"The bees ate my pottery wheel" - that was the subject line of the e-mail that I read first yesterday morning. And it continued to be the subject of my thoughts as I dug up another raised bed in the garden this morning.
I could have been digging fence post holes for sheep fence, (CJ, left, born Easter morning is one of the 23 reasons for sheep fence) or gathering rock for the foundation on the garden cottage, or burning brush to get rid of the ticks, or clearing scrub from the area we want to make into pasture, or any one of an almost endless list of things that all seem to need to be done, Now!
But I had decided to dig the bed for the carrots - so, the carrots ate my garden cottage!
To back track a little -
Because I am writing this blog, it is about me and my perceptions. But I am not doing this homestead thing alone. Not only are Shawn and Lena here throwing balls in this juggling act we call Foxbriar Farm, there are many, many people working on this project.
Our dear friends, Robin and Summer, actually own the land that is Foxbriar and have collected much of the human community that is attached to it. They are also funding much of the infrastructure.
Summer wrote the quote above. Yesterday was her birthday. We have been e-mailing back and forth, worrying about Colony Collapse Disorder and wondering what we could do and how it will affect our farming aspirations. Shawn had contacted a "bee guy" in northwestern Arkansas about getting bees. Researchers cite cell phones, GMO crops and a fungus as possible causes of the bee die-off. We don't have anybody raising crops up here on Fox mountain, cell phones don't work up here... and fungus, well it grows great, in all forms, but hopefully local bees who are not being trucked about the country would be immune. And the forests here at Foxbriar are starting to bloom with bee food - like the honey suckle belo
We thought we could get bees and they should be safe here. But bees are expensive - and you need hives and supers and a smoker and other bee gear.
So, Summer (and Robin!) offered the funds to cover Beeing at Foxbriar. We are going to pick up the little buzzers on Sunday and we are researching everything we can find on bees right now, during breaks from carving, weaving, crocheting, felting and packing orders.
But Summer's e-mail pointed out the trade-offs that we are all making, and that everyone makes in their daily lives. She could have had her long-desired pottery wheel for her birthday. She's wanted it for .... well... I really hate figuring out that the years are moving faster... let's just say a very long time.
Instead, we are all going together and getting bees. I hope they thrive and grow and give all of us many years of pollination and honey and bees wax. Thanks Summer!
There are many others helping with this adventure. My parents have provided support way beyond filling up the truck with diesel (and that costs a mint!); getting us baby chickies; and spending a week of their busy schedule out here slashing through catbriar and wild rose bushes and Icky, Icky Ticks to help us get horse fence up.
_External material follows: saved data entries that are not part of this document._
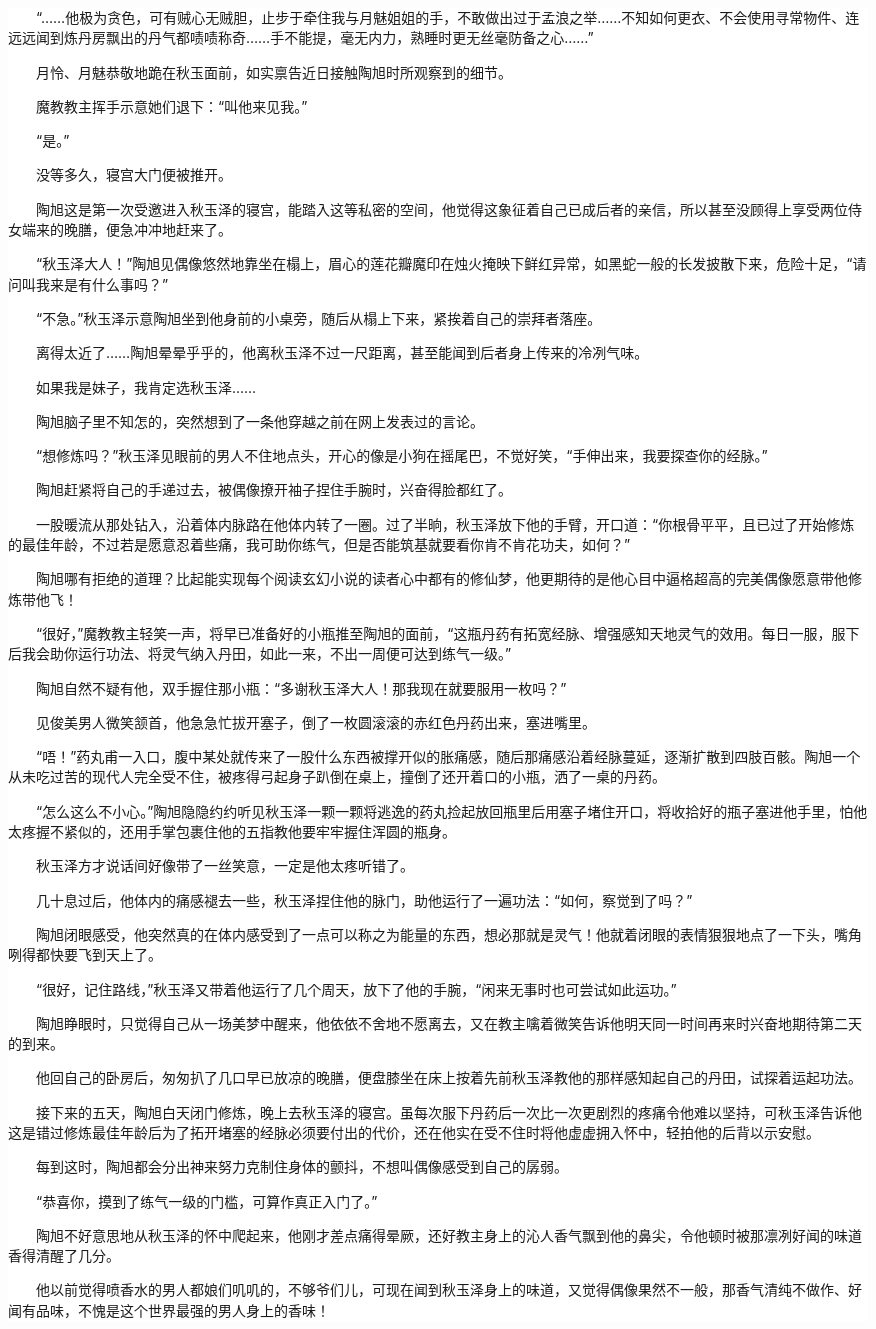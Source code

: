 　　“……他极为贪色，可有贼心无贼胆，止步于牵住我与月魅姐姐的手，不敢做出过于孟浪之举……不知如何更衣、不会使用寻常物件、连远远闻到炼丹房飘出的丹气都啧啧称奇……手不能提，毫无内力，熟睡时更无丝毫防备之心……”

　　月怜、月魅恭敬地跪在秋玉面前，如实禀告近日接触陶旭时所观察到的细节。

　　魔教教主挥手示意她们退下：“叫他来见我。”

　　“是。”

　　没等多久，寝宫大门便被推开。

　　陶旭这是第一次受邀进入秋玉泽的寝宫，能踏入这等私密的空间，他觉得这象征着自己已成后者的亲信，所以甚至没顾得上享受两位侍女端来的晚膳，便急冲冲地赶来了。

　　“秋玉泽大人！”陶旭见偶像悠然地靠坐在榻上，眉心的莲花瓣魔印在烛火掩映下鲜红异常，如黑蛇一般的长发披散下来，危险十足，“请问叫我来是有什么事吗？”

　　“不急。”秋玉泽示意陶旭坐到他身前的小桌旁，随后从榻上下来，紧挨着自己的崇拜者落座。

　　离得太近了……陶旭晕晕乎乎的，他离秋玉泽不过一尺距离，甚至能闻到后者身上传来的冷冽气味。

　　如果我是妹子，我肯定选秋玉泽……

　　陶旭脑子里不知怎的，突然想到了一条他穿越之前在网上发表过的言论。

　　“想修炼吗？”秋玉泽见眼前的男人不住地点头，开心的像是小狗在摇尾巴，不觉好笑，“手伸出来，我要探查你的经脉。”

　　陶旭赶紧将自己的手递过去，被偶像撩开袖子捏住手腕时，兴奋得脸都红了。

　　一股暖流从那处钻入，沿着体内脉路在他体内转了一圈。过了半晌，秋玉泽放下他的手臂，开口道：“你根骨平平，且已过了开始修炼的最佳年龄，不过若是愿意忍着些痛，我可助你练气，但是否能筑基就要看你肯不肯花功夫，如何？”

　　陶旭哪有拒绝的道理？比起能实现每个阅读玄幻小说的读者心中都有的修仙梦，他更期待的是他心目中逼格超高的完美偶像愿意带他修炼带他飞！

　　“很好，”魔教教主轻笑一声，将早已准备好的小瓶推至陶旭的面前，“这瓶丹药有拓宽经脉、增强感知天地灵气的效用。每日一服，服下后我会助你运行功法、将灵气纳入丹田，如此一来，不出一周便可达到练气一级。”

　　陶旭自然不疑有他，双手握住那小瓶：“多谢秋玉泽大人！那我现在就要服用一枚吗？”

　　见俊美男人微笑颔首，他急急忙拔开塞子，倒了一枚圆滚滚的赤红色丹药出来，塞进嘴里。

　　“唔！”药丸甫一入口，腹中某处就传来了一股什么东西被撑开似的胀痛感，随后那痛感沿着经脉蔓延，逐渐扩散到四肢百骸。陶旭一个从未吃过苦的现代人完全受不住，被疼得弓起身子趴倒在桌上，撞倒了还开着口的小瓶，洒了一桌的丹药。

　　“怎么这么不小心。”陶旭隐隐约约听见秋玉泽一颗一颗将逃逸的药丸捡起放回瓶里后用塞子堵住开口，将收拾好的瓶子塞进他手里，怕他太疼握不紧似的，还用手掌包裹住他的五指教他要牢牢握住浑圆的瓶身。

　　秋玉泽方才说话间好像带了一丝笑意，一定是他太疼听错了。

　　几十息过后，他体内的痛感褪去一些，秋玉泽捏住他的脉门，助他运行了一遍功法：“如何，察觉到了吗？”

　　陶旭闭眼感受，他突然真的在体内感受到了一点可以称之为能量的东西，想必那就是灵气！他就着闭眼的表情狠狠地点了一下头，嘴角咧得都快要飞到天上了。

　　“很好，记住路线，”秋玉泽又带着他运行了几个周天，放下了他的手腕，“闲来无事时也可尝试如此运功。”

　　陶旭睁眼时，只觉得自己从一场美梦中醒来，他依依不舍地不愿离去，又在教主噙着微笑告诉他明天同一时间再来时兴奋地期待第二天的到来。

　　他回自己的卧房后，匆匆扒了几口早已放凉的晚膳，便盘膝坐在床上按着先前秋玉泽教他的那样感知起自己的丹田，试探着运起功法。

　　接下来的五天，陶旭白天闭门修炼，晚上去秋玉泽的寝宫。虽每次服下丹药后一次比一次更剧烈的疼痛令他难以坚持，可秋玉泽告诉他这是错过修炼最佳年龄后为了拓开堵塞的经脉必须要付出的代价，还在他实在受不住时将他虚虚拥入怀中，轻拍他的后背以示安慰。

　　每到这时，陶旭都会分出神来努力克制住身体的颤抖，不想叫偶像感受到自己的孱弱。

　　“恭喜你，摸到了练气一级的门槛，可算作真正入门了。”

　　陶旭不好意思地从秋玉泽的怀中爬起来，他刚才差点痛得晕厥，还好教主身上的沁人香气飘到他的鼻尖，令他顿时被那凛冽好闻的味道香得清醒了几分。

　　他以前觉得喷香水的男人都娘们叽叽的，不够爷们儿，可现在闻到秋玉泽身上的味道，又觉得偶像果然不一般，那香气清纯不做作、好闻有品味，不愧是这个世界最强的男人身上的香味！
Shawn's folks have helped out whenever we asked, and even when we didn't!
Our wonderful customers have helped by being patient when orders are a bit delayed because we are trying to get a barn up - and by their continued loyalty in purchasing from us while things are a wee bit chaotic. This enterprise seems to bring out the most wonderful people. We have had customers e-mail and offer housing for the sheep. Others opened their homes to us as we were moving. Many people who started out as customers and business associates have become dear friends.
And as we get rolling other people are chipping in, with offers of pasture, money for motar for the garden cottage and many other things. I am terrible at remembering to say "Thank You,"
but I do appreciate everyone and their help. If I start listing off people, I will inevitably leave out the most important ones and feel guilty forever more (I'm still sorry Lisa!), so, here and now I'll just say thank you. And get back to work...
Back to juggling resources - Summer's bees ate her pottery wheel, Sheep fence may just eat the chicken house....
Only 24 hours in a day - right now I have 23 orders to ship - then - do I plant in the garden, cut cordwood for the cottage, build fence for the sheep, do book work for the business, make stock for the store, do marketing for the shop.....
And then there's a gift or investment of money from a friend for the farm. Do we buy fence for the sheep, motar for the cottage, perhaps some windows, grown-up chickens to eat ticks, grass seed to plant some pasture or herbs for the bee garden or....
Your comments, suggestions, energy, wishes, prayers and thoughts are always welcome. Send an e-mail - or come dig fence post holes!